Lorsque la sidérurgie wallonne entre en crise, comme partout en Europe, la Flandre propose de globaliser toutes les aides aux entreprises et s'en réserve la part du lion (78% !), ces aides étant même fournies à des entreprises flamandes qui n'ont pas de difficultés ! C'est au bout de cet authentique détournement des ressources publiques vers la Flandre que son establishment déclare qu'il n'y aura plus un franc flamand pour la sidérurgie wallonne. Dans ce contexte, l'autonomie de la Wallonie devenait une question de vie ou de mort et sans elle il est plus que probable que la Wallonie aurait été réduite à quelques îlots de prospérité limitée dans un désert économique. Elle avait une industrie charbonnière vieillissante dont on a dit qu'elle n'a pas pu la reconvertir, mais des centaines de milliards ont été versés dans les tonneaux des danaïdes des charbonnages du Limbourg, pas plus rentables, jusqu'aux années 90, alors que les charbonnages wallons étaient tous quasiment fermés 30 ans avant.

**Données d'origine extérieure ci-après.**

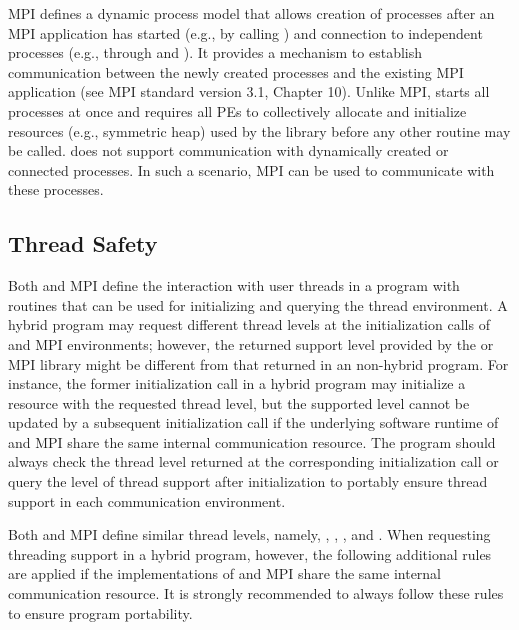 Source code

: \ac{MPI} defines a dynamic process model that allows creation of processes after
an \ac{MPI} application has started (e.g., by calling ) and
connection to independent processes (e.g., through 
and ).
It provides a mechanism to establish communication
between the newly created processes and the existing \ac{MPI} application (see
\ac{MPI} standard version 3.1, Chapter 10).
Unlike \ac{MPI}, \openshmem starts all processes at once and requires all \acp{PE} to
collectively allocate and initialize resources (e.g., symmetric heap) used by
the \openshmem library before any other \openshmem routine may
be called. \openshmem does not support communication with dynamically created
or connected processes. In such a scenario, \ac{MPI} can be used to communicate
with these processes.


\subsection{Thread Safety}
\label{subsec:interoperability:thread}
Both \openshmem and \ac{MPI} define the interaction with user threads in a program
with routines that can be used for initializing and querying the thread
environment. A hybrid program may request different thread levels
at the initialization calls of \openshmem and \ac{MPI} environments; however, the
returned support level provided by the \openshmem or \ac{MPI} library might be different
from that returned in an non-hybrid program. For instance, the former
initialization call in a hybrid program may initialize a resource with the
requested thread level, but the supported level cannot be updated by a subsequent
initialization call if the underlying software runtime of \openshmem and \ac{MPI}
share the same internal communication resource.
The program should always check the  thread level returned
at the corresponding initialization call or query the level of thread support
after initialization to portably ensure thread support in each communication
environment.

Both \openshmem and \ac{MPI} define similar thread levels, namely, ,
, , and .
When requesting threading support in a hybrid program, however,
the following additional rules are applied if the implementations of \openshmem
and \ac{MPI} share the same internal communication resource.
It is strongly recommended to always follow these rules to ensure program
portability.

Quelques éléments à ajouter
On a ajouté à ce résumé très succint des thèses de Quévit, la dimension politique (avec Destrée). Il aurait fallu y joindre également la dimension militaire (la stratégie de l'armée belge en 1914 comme en 1940 conduit à laisser sans défense la majeure partie de la Wallonie : c'est saisissant). La dimension culturelle : la Belgique se profile comme un pays flamand de langue française. Ces deux dimensions se calquent sur la même prépondérance flamande (que celle-ci soit voulue par la bourgeoise francophone ou la Flandre elle-même). Avec les questions linguistiques auxquelles on résume parfois, souvent, sinon même toujours la question belge, alors qu'elles opposent quasi exclusivement Bruxelles et son hinterland flamand 2
La touche du sociologue
L'exclusion symbolique et réelle de la Wallonie du champ des préoccupations « belges » et flamandes s'entend sur tous les tons, tant dans les médias francophones que flamands. Le jeu actuel autour de BHV est très révélateur à cet égard puisque cette question préoccupe beaucoup plus le monde politique, médiatique, tant flamand que francophone que la question de l'avenir de la Wallonie. Somme toute, dans son nouveau livre, Quévit ne fait que reprendre la grille d'analyse qu'il avait appliquée à la réalité belge, sur le conseil d'un universitaire américain du Wisconsin, Michel Aïken, dans Les causes du déclin wallon 3. Il la reprend pour l'appliquer à tout ce qui a suivi l'étude de 1978, dans les années 80, 90 et encore aujourd'hui pour ce qui est des fonds structurels européens que le Président flamand du conseil européen, Herman Van Rompuy (auteur de la proposition de scission de BHV) voulait encore réduire de moitié en février de cette année 4.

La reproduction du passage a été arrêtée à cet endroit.